### Your assignment
Would you restate the entries below word for word, starting at the first line and ending with the one that has "- **custom_eval_metric_name**: f1"?

### Exercise data
——
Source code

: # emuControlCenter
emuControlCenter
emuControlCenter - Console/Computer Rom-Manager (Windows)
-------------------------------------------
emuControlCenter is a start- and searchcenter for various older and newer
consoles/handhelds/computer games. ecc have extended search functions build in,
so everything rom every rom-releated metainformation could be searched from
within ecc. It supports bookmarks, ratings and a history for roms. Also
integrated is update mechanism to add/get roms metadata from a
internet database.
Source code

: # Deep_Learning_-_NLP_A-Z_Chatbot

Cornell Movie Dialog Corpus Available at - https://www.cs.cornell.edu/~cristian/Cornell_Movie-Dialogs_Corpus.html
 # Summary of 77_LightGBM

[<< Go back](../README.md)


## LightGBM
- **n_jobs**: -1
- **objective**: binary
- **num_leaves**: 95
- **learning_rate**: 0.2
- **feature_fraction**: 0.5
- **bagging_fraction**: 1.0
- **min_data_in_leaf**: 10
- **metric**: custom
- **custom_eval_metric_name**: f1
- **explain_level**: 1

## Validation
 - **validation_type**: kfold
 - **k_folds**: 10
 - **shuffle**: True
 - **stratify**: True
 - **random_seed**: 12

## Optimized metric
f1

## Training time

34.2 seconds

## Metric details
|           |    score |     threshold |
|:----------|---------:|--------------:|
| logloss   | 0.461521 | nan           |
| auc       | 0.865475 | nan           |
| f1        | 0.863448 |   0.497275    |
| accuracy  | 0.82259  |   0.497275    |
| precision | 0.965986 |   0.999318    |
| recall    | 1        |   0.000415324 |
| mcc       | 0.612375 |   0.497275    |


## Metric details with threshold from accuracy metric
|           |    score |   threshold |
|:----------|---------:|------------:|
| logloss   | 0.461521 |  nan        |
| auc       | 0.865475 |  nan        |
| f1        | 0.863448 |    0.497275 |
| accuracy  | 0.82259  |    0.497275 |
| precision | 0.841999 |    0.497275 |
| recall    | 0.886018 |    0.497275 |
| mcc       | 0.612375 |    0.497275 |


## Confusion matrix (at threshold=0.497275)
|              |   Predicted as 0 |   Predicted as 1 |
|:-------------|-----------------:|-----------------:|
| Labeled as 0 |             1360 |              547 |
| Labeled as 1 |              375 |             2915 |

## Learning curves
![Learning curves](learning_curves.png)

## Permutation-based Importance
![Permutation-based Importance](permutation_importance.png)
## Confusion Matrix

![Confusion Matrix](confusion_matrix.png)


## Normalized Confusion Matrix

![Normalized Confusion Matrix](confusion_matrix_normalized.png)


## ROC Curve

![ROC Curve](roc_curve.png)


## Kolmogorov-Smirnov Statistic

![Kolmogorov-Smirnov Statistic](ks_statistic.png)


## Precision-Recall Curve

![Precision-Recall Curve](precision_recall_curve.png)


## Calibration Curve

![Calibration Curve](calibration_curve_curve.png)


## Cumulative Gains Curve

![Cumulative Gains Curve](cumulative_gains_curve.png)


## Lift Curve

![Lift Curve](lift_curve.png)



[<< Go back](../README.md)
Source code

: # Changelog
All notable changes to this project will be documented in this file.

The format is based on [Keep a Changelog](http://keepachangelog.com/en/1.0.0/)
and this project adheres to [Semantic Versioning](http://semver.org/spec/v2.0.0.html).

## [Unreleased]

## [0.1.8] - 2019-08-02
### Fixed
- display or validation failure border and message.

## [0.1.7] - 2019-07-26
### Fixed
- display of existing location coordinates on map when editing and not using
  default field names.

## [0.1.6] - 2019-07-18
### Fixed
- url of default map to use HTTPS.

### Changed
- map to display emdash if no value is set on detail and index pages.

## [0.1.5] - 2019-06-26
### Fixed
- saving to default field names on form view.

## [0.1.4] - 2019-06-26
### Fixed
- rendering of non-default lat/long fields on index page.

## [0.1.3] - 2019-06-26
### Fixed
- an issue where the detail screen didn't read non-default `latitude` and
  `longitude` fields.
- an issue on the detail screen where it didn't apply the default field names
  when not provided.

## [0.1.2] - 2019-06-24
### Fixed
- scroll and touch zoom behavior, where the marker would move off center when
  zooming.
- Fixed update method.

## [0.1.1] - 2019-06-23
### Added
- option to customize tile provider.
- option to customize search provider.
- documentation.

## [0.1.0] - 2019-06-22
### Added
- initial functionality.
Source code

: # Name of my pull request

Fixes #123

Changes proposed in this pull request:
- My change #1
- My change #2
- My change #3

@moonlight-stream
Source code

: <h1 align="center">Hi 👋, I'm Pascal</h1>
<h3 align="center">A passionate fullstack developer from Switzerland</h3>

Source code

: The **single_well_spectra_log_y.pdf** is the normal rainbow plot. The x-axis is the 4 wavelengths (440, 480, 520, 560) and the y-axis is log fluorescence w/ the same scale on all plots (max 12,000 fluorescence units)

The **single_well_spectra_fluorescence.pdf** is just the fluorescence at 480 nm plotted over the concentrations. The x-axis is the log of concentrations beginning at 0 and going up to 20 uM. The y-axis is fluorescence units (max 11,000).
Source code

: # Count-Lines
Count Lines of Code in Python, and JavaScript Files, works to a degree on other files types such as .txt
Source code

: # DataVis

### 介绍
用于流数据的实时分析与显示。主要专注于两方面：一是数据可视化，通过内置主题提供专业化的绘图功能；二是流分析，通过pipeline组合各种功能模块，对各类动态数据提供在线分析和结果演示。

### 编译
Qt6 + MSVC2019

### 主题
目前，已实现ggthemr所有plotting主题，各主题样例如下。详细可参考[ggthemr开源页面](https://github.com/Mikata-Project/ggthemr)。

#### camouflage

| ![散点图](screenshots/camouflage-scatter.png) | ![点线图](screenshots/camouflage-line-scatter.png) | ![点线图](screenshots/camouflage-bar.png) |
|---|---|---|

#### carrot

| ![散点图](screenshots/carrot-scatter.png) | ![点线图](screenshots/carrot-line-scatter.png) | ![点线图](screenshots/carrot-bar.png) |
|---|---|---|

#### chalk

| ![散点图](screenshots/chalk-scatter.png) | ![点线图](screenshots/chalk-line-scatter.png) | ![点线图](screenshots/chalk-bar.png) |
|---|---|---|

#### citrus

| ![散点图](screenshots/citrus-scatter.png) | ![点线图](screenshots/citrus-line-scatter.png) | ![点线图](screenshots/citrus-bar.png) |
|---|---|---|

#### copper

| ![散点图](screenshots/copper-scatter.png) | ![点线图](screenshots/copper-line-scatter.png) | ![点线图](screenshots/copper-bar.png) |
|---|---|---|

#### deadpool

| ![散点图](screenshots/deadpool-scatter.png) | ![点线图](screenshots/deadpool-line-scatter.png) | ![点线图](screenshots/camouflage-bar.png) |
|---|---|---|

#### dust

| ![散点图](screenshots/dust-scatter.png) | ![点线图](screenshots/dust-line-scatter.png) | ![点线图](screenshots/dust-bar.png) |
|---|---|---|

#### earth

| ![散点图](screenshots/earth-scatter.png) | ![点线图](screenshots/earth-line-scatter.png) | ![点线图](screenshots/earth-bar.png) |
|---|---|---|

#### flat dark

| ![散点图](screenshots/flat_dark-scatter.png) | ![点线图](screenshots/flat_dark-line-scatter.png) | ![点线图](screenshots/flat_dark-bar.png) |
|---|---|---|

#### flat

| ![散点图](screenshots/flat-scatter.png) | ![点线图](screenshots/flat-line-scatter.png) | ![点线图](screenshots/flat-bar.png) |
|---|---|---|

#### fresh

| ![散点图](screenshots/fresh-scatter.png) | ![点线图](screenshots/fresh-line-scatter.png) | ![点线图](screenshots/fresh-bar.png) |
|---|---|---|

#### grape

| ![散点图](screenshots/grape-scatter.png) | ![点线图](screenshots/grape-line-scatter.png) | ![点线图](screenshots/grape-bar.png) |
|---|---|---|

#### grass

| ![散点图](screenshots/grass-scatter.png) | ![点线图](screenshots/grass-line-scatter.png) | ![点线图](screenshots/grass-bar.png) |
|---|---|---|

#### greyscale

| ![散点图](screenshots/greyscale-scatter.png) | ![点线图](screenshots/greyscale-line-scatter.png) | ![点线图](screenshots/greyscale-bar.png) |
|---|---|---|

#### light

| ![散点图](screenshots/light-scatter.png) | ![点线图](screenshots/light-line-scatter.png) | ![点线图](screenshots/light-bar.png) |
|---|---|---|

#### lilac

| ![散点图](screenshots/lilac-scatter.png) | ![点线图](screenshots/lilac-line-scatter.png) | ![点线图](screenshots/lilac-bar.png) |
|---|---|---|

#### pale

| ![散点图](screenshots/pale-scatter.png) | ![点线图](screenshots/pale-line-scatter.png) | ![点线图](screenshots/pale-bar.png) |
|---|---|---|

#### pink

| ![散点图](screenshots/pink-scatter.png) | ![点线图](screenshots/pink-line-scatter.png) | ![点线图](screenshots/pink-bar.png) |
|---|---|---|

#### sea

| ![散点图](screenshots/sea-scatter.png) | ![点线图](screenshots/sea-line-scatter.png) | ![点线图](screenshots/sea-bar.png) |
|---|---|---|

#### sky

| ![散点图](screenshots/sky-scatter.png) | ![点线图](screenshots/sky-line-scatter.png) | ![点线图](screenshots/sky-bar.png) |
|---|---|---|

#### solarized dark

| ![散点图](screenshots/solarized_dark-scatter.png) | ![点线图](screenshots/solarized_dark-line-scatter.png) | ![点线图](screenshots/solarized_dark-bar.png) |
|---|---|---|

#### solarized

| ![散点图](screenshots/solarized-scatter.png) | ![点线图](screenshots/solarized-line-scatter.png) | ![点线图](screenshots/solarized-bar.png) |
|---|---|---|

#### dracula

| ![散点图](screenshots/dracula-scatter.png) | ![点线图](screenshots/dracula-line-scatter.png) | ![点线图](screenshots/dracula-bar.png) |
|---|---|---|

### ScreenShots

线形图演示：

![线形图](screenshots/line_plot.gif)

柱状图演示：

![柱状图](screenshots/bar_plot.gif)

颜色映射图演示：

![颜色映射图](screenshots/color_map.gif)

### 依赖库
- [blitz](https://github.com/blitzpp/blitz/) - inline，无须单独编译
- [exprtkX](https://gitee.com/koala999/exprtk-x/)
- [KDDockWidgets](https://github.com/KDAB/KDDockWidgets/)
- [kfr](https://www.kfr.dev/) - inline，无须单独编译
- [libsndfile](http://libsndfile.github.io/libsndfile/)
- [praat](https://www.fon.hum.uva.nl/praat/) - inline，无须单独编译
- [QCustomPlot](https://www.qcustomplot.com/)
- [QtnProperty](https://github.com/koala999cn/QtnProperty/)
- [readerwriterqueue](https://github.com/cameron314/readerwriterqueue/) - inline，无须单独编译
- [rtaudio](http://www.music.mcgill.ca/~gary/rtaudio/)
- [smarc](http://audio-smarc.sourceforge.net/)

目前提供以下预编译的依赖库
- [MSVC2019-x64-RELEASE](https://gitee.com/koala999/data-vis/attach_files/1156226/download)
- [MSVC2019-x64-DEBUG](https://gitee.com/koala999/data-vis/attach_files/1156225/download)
——
### Response box
Source code

: # emuControlCenter
emuControlCenter
emuControlCenter - Console/Computer Rom-Manager (Windows)
-------------------------------------------
emuControlCenter is a start- and searchcenter for various older and newer
consoles/handhelds/computer games. ecc have extended search functions build in,
so everything rom every rom-releated metainformation could be searched from
within ecc. It supports bookmarks, ratings and a history for roms. Also
integrated is update mechanism to add/get roms metadata from a
internet database.
Source code

: # Deep_Learning_-_NLP_A-Z_Chatbot

Cornell Movie Dialog Corpus Available at - https://www.cs.cornell.edu/~cristian/Cornell_Movie-Dialogs_Corpus.html
 # Summary of 77_LightGBM

[<< Go back](../README.md)


## LightGBM
- **n_jobs**: -1
- **objective**: binary
- **num_leaves**: 95
- **learning_rate**: 0.2
- **feature_fraction**: 0.5
- **bagging_fraction**: 1.0
- **min_data_in_leaf**: 10
- **metric**: custom
- **custom_eval_metric_name**: f1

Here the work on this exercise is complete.